■ **PROBLEM STATEMENT**: Without skipping anything, transcribe the listing that follows.
DATA SHOWN Start Marker
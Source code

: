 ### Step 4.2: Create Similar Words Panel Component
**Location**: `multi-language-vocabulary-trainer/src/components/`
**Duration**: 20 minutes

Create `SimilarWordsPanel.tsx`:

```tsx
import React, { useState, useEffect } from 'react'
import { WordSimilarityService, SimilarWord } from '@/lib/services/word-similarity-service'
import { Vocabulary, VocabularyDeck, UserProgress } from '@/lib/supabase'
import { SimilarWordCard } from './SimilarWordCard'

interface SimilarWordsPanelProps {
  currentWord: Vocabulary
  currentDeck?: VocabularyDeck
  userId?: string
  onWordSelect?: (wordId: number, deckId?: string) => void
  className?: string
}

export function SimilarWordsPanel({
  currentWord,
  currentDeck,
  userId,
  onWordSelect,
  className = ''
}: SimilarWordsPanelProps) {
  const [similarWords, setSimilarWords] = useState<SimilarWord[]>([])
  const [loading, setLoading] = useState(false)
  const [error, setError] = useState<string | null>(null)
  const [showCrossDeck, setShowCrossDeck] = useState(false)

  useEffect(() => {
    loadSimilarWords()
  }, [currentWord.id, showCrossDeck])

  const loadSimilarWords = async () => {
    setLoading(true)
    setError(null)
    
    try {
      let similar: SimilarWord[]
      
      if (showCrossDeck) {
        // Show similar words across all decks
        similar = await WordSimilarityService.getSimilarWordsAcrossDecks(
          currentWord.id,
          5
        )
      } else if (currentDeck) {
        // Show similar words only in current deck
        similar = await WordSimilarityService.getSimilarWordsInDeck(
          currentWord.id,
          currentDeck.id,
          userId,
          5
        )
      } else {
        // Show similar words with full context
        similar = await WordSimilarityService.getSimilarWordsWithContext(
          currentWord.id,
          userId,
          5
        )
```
DATA SHOWN End Marker
■ **OUTPUT FOR THIS EXERCISE**:
Source code

: ### Step 4.2: Create Similar Words Panel Component
**Location**: `multi-language-vocabulary-trainer/src/components/`
**Duration**: 20 minutes

Create `SimilarWordsPanel.tsx`:

```tsx
import React, { useState, useEffect } from 'react'
import { WordSimilarityService, SimilarWord } from '@/lib/services/word-similarity-service'
import { Vocabulary, VocabularyDeck, UserProgress } from '@/lib/supabase'
import { SimilarWordCard } from './SimilarWordCard'

interface SimilarWordsPanelProps {
  currentWord: Vocabulary
  currentDeck?: VocabularyDeck
  userId?: string
  onWordSelect?: (wordId: number, deckId?: string) => void
  className?: string
}

export function SimilarWordsPanel({
  currentWord,
  currentDeck,
  userId,
  onWordSelect,
  className = ''
}: SimilarWordsPanelProps) {
  const [similarWords, setSimilarWords] = useState<SimilarWord[]>([])
  const [loading, setLoading] = useState(false)
  const [error, setError] = useState<string | null>(null)
  const [showCrossDeck, setShowCrossDeck] = useState(false)

  useEffect(() => {
    loadSimilarWords()
  }, [currentWord.id, showCrossDeck])

  const loadSimilarWords = async () => {
    setLoading(true)
    setError(null)
    
    try {
      let similar: SimilarWord[]
      
      if (showCrossDeck) {
        // Show similar words across all decks
        similar = await WordSimilarityService.getSimilarWordsAcrossDecks(
          currentWord.id,
          5
        )
      } else if (currentDeck) {
        // Show similar words only in current deck
        similar = await WordSimilarityService.getSimilarWordsInDeck(
          currentWord.id,
          currentDeck.id,
          userId,
          5
        )
      } else {
        // Show similar words with full context
        similar = await WordSimilarityService.getSimilarWordsWithContext(
          currentWord.id,
          userId,
          5
        )
```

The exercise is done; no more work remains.